START DATA FOR THE TASK
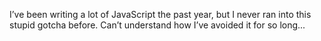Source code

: I’ve been writing a lot of JavaScript the past year, but I never ran into this stupid gotcha before. Can’t understand how I’ve avoided it for so long...
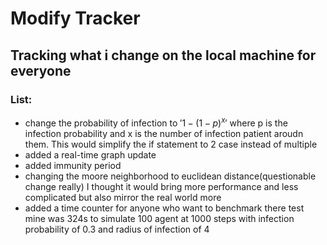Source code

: # Modify Tracker
## Tracking what i change on the local machine for everyone
### List:
* change the probability of infection to $'1 - (1 - p)^x'$ where p is the infection probability and x is the number of infection patient aroudn them. This would simplify the if statement to 2 case instead of multiple 
* added a real-time graph update
* added immunity period
* changing the moore neighborhood to euclidean distance(questionable change really) I thought it would bring more performance and less complicated but also mirror the real world more
* added a time counter for anyone who want to benchmark there test mine was 324s to simulate 100 agent at 1000 steps with infection probability of 0.3 and radius of infection of 4

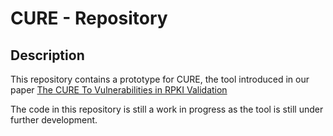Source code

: # CURE - Repository



## Description

This repository contains a prototype for CURE, the tool introduced in our paper [The CURE To Vulnerabilities in RPKI Validation](https://arxiv.org/abs/2312.01872)

The code in this repository is still a work in progress as the tool is still under further development.

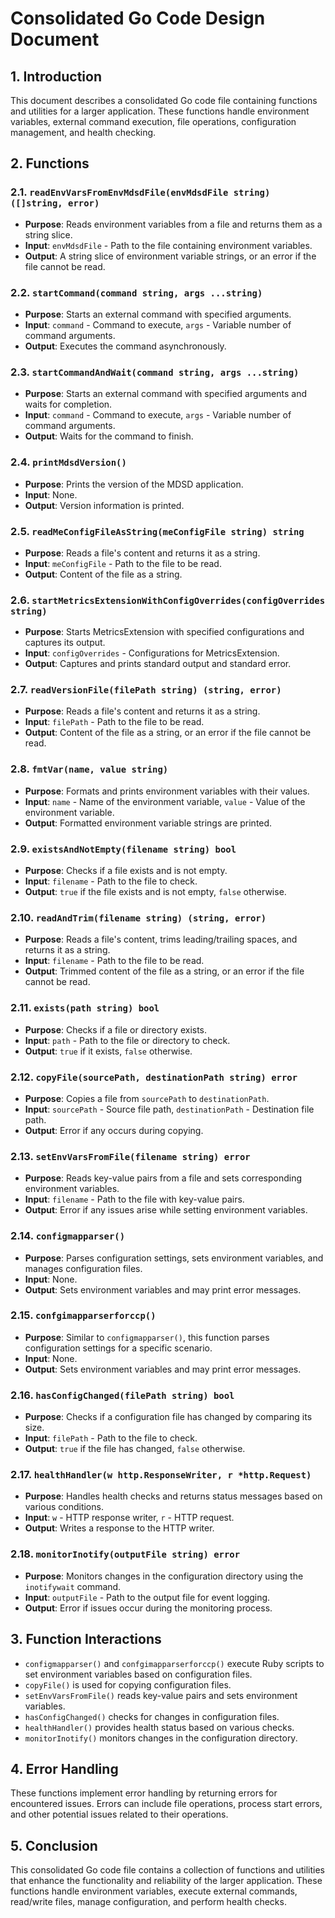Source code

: # Consolidated Go Code Design Document

## 1. Introduction

This document describes a consolidated Go code file containing functions and utilities for a larger application. These functions handle environment variables, external command execution, file operations, configuration management, and health checking.

## 2. Functions

### 2.1. `readEnvVarsFromEnvMdsdFile(envMdsdFile string) ([]string, error)`

- **Purpose**: Reads environment variables from a file and returns them as a string slice.
- **Input**: `envMdsdFile` - Path to the file containing environment variables.
- **Output**: A string slice of environment variable strings, or an error if the file cannot be read.

### 2.2. `startCommand(command string, args ...string)`

- **Purpose**: Starts an external command with specified arguments.
- **Input**: `command` - Command to execute, `args` - Variable number of command arguments.
- **Output**: Executes the command asynchronously.

### 2.3. `startCommandAndWait(command string, args ...string)`

- **Purpose**: Starts an external command with specified arguments and waits for completion.
- **Input**: `command` - Command to execute, `args` - Variable number of command arguments.
- **Output**: Waits for the command to finish.

### 2.4. `printMdsdVersion()`

- **Purpose**: Prints the version of the MDSD application.
- **Input**: None.
- **Output**: Version information is printed.

### 2.5. `readMeConfigFileAsString(meConfigFile string) string`

- **Purpose**: Reads a file's content and returns it as a string.
- **Input**: `meConfigFile` - Path to the file to be read.
- **Output**: Content of the file as a string.

### 2.6. `startMetricsExtensionWithConfigOverrides(configOverrides string)`

- **Purpose**: Starts MetricsExtension with specified configurations and captures its output.
- **Input**: `configOverrides` - Configurations for MetricsExtension.
- **Output**: Captures and prints standard output and standard error.

### 2.7. `readVersionFile(filePath string) (string, error)`

- **Purpose**: Reads a file's content and returns it as a string.
- **Input**: `filePath` - Path to the file to be read.
- **Output**: Content of the file as a string, or an error if the file cannot be read.

### 2.8. `fmtVar(name, value string)`

- **Purpose**: Formats and prints environment variables with their values.
- **Input**: `name` - Name of the environment variable, `value` - Value of the environment variable.
- **Output**: Formatted environment variable strings are printed.

### 2.9. `existsAndNotEmpty(filename string) bool`

- **Purpose**: Checks if a file exists and is not empty.
- **Input**: `filename` - Path to the file to check.
- **Output**: `true` if the file exists and is not empty, `false` otherwise.

### 2.10. `readAndTrim(filename string) (string, error)`

- **Purpose**: Reads a file's content, trims leading/trailing spaces, and returns it as a string.
- **Input**: `filename` - Path to the file to be read.
- **Output**: Trimmed content of the file as a string, or an error if the file cannot be read.

### 2.11. `exists(path string) bool`

- **Purpose**: Checks if a file or directory exists.
- **Input**: `path` - Path to the file or directory to check.
- **Output**: `true` if it exists, `false` otherwise.

### 2.12. `copyFile(sourcePath, destinationPath string) error`

- **Purpose**: Copies a file from `sourcePath` to `destinationPath`.
- **Input**: `sourcePath` - Source file path, `destinationPath` - Destination file path.
- **Output**: Error if any occurs during copying.

### 2.13. `setEnvVarsFromFile(filename string) error`

- **Purpose**: Reads key-value pairs from a file and sets corresponding environment variables.
- **Input**: `filename` - Path to the file with key-value pairs.
- **Output**: Error if any issues arise while setting environment variables.

### 2.14. `configmapparser()`

- **Purpose**: Parses configuration settings, sets environment variables, and manages configuration files.
- **Input**: None.
- **Output**: Sets environment variables and may print error messages.

### 2.15. `confgimapparserforccp()`

- **Purpose**: Similar to `configmapparser()`, this function parses configuration settings for a specific scenario.
- **Input**: None.
- **Output**: Sets environment variables and may print error messages.

### 2.16. `hasConfigChanged(filePath string) bool`

- **Purpose**: Checks if a configuration file has changed by comparing its size.
- **Input**: `filePath` - Path to the file to check.
- **Output**: `true` if the file has changed, `false` otherwise.

### 2.17. `healthHandler(w http.ResponseWriter, r *http.Request)`

- **Purpose**: Handles health checks and returns status messages based on various conditions.
- **Input**: `w` - HTTP response writer, `r` - HTTP request.
- **Output**: Writes a response to the HTTP writer.

### 2.18. `monitorInotify(outputFile string) error`

- **Purpose**: Monitors changes in the configuration directory using the `inotifywait` command.
- **Input**: `outputFile` - Path to the output file for event logging.
- **Output**: Error if issues occur during the monitoring process.

## 3. Function Interactions

- `configmapparser()` and `confgimapparserforccp()` execute Ruby scripts to set environment variables based on configuration files.
- `copyFile()` is used for copying configuration files.
- `setEnvVarsFromFile()` reads key-value pairs and sets environment variables.
- `hasConfigChanged()` checks for changes in configuration files.
- `healthHandler()` provides health status based on various checks.
- `monitorInotify()` monitors changes in the configuration directory.

## 4. Error Handling

These functions implement error handling by returning errors for encountered issues. Errors can include file operations, process start errors, and other potential issues related to their operations.

## 5. Conclusion

This consolidated Go code file contains a collection of functions and utilities that enhance the functionality and reliability of the larger application. These functions handle environment variables, execute external commands, read/write files, manage configuration, and perform health checks.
END DATA FOR THE TASK
REQUIRED WORK ▸ Exclude images. Return the data above verbatim.

RESULT FOR THIS EXERCISE ▸
Source code

: I’ve been writing a lot of JavaScript the past year, but I never ran into this stupid gotcha before. Can’t understand how I’ve avoided it for so long...
Source code

: # Modify Tracker
## Tracking what i change on the local machine for everyone
### List:
* change the probability of infection to $'1 - (1 - p)^x'$ where p is the infection probability and x is the number of infection patient aroudn them. This would simplify the if statement to 2 case instead of multiple 
* added a real-time graph update
* added immunity period
* changing the moore neighborhood to euclidean distance(questionable change really) I thought it would bring more performance and less complicated but also mirror the real world more
* added a time counter for anyone who want to benchmark there test mine was 324s to simulate 100 agent at 1000 steps with infection probability of 0.3 and radius of infection of 4

Source code

: # CURE - Repository



## Description

This repository contains a prototype for CURE, the tool introduced in our paper [The CURE To Vulnerabilities in RPKI Validation](https://arxiv.org/abs/2312.01872)

The code in this repository is still a work in progress as the tool is still under further development.

Source code

: # Consolidated Go Code Design Document

## 1. Introduction

This document describes a consolidated Go code file containing functions and utilities for a larger application. These functions handle environment variables, external command execution, file operations, configuration management, and health checking.

## 2. Functions

### 2.1. `readEnvVarsFromEnvMdsdFile(envMdsdFile string) ([]string, error)`

- **Purpose**: Reads environment variables from a file and returns them as a string slice.
- **Input**: `envMdsdFile` - Path to the file containing environment variables.
- **Output**: A string slice of environment variable strings, or an error if the file cannot be read.

### 2.2. `startCommand(command string, args ...string)`

- **Purpose**: Starts an external command with specified arguments.
- **Input**: `command` - Command to execute, `args` - Variable number of command arguments.
- **Output**: Executes the command asynchronously.

### 2.3. `startCommandAndWait(command string, args ...string)`

- **Purpose**: Starts an external command with specified arguments and waits for completion.
- **Input**: `command` - Command to execute, `args` - Variable number of command arguments.
- **Output**: Waits for the command to finish.

### 2.4. `printMdsdVersion()`

- **Purpose**: Prints the version of the MDSD application.
- **Input**: None.
- **Output**: Version information is printed.

### 2.5. `readMeConfigFileAsString(meConfigFile string) string`

- **Purpose**: Reads a file's content and returns it as a string.
- **Input**: `meConfigFile` - Path to the file to be read.
- **Output**: Content of the file as a string.

### 2.6. `startMetricsExtensionWithConfigOverrides(configOverrides string)`

- **Purpose**: Starts MetricsExtension with specified configurations and captures its output.
- **Input**: `configOverrides` - Configurations for MetricsExtension.
- **Output**: Captures and prints standard output and standard error.

### 2.7. `readVersionFile(filePath string) (string, error)`

- **Purpose**: Reads a file's content and returns it as a string.
- **Input**: `filePath` - Path to the file to be read.
- **Output**: Content of the file as a string, or an error if the file cannot be read.

### 2.8. `fmtVar(name, value string)`

- **Purpose**: Formats and prints environment variables with their values.
- **Input**: `name` - Name of the environment variable, `value` - Value of the environment variable.
- **Output**: Formatted environment variable strings are printed.

### 2.9. `existsAndNotEmpty(filename string) bool`

- **Purpose**: Checks if a file exists and is not empty.
- **Input**: `filename` - Path to the file to check.
- **Output**: `true` if the file exists and is not empty, `false` otherwise.

### 2.10. `readAndTrim(filename string) (string, error)`

- **Purpose**: Reads a file's content, trims leading/trailing spaces, and returns it as a string.
- **Input**: `filename` - Path to the file to be read.
- **Output**: Trimmed content of the file as a string, or an error if the file cannot be read.

### 2.11. `exists(path string) bool`

- **Purpose**: Checks if a file or directory exists.
- **Input**: `path` - Path to the file or directory to check.
- **Output**: `true` if it exists, `false` otherwise.

### 2.12. `copyFile(sourcePath, destinationPath string) error`

- **Purpose**: Copies a file from `sourcePath` to `destinationPath`.
- **Input**: `sourcePath` - Source file path, `destinationPath` - Destination file path.
- **Output**: Error if any occurs during copying.

### 2.13. `setEnvVarsFromFile(filename string) error`

- **Purpose**: Reads key-value pairs from a file and sets corresponding environment variables.
- **Input**: `filename` - Path to the file with key-value pairs.
- **Output**: Error if any issues arise while setting environment variables.

### 2.14. `configmapparser()`

- **Purpose**: Parses configuration settings, sets environment variables, and manages configuration files.
- **Input**: None.
- **Output**: Sets environment variables and may print error messages.

### 2.15. `confgimapparserforccp()`

- **Purpose**: Similar to `configmapparser()`, this function parses configuration settings for a specific scenario.
- **Input**: None.
- **Output**: Sets environment variables and may print error messages.

### 2.16. `hasConfigChanged(filePath string) bool`

- **Purpose**: Checks if a configuration file has changed by comparing its size.
- **Input**: `filePath` - Path to the file to check.
- **Output**: `true` if the file has changed, `false` otherwise.

### 2.17. `healthHandler(w http.ResponseWriter, r *http.Request)`

- **Purpose**: Handles health checks and returns status messages based on various conditions.
- **Input**: `w` - HTTP response writer, `r` - HTTP request.
- **Output**: Writes a response to the HTTP writer.

### 2.18. `monitorInotify(outputFile string) error`

- **Purpose**: Monitors changes in the configuration directory using the `inotifywait` command.
- **Input**: `outputFile` - Path to the output file for event logging.
- **Output**: Error if issues occur during the monitoring process.

## 3. Function Interactions

- `configmapparser()` and `confgimapparserforccp()` execute Ruby scripts to set environment variables based on configuration files.
- `copyFile()` is used for copying configuration files.
- `setEnvVarsFromFile()` reads key-value pairs and sets environment variables.
- `hasConfigChanged()` checks for changes in configuration files.
- `healthHandler()` provides health status based on various checks.
- `monitorInotify()` monitors changes in the configuration directory.

## 4. Error Handling

These functions implement error handling by returning errors for encountered issues. Errors can include file operations, process start errors, and other potential issues related to their operations.

## 5. Conclusion

This consolidated Go code file contains a collection of functions and utilities that enhance the functionality and reliability of the larger application. These functions handle environment variables, execute external commands, read/write files, manage configuration, and perform health checks.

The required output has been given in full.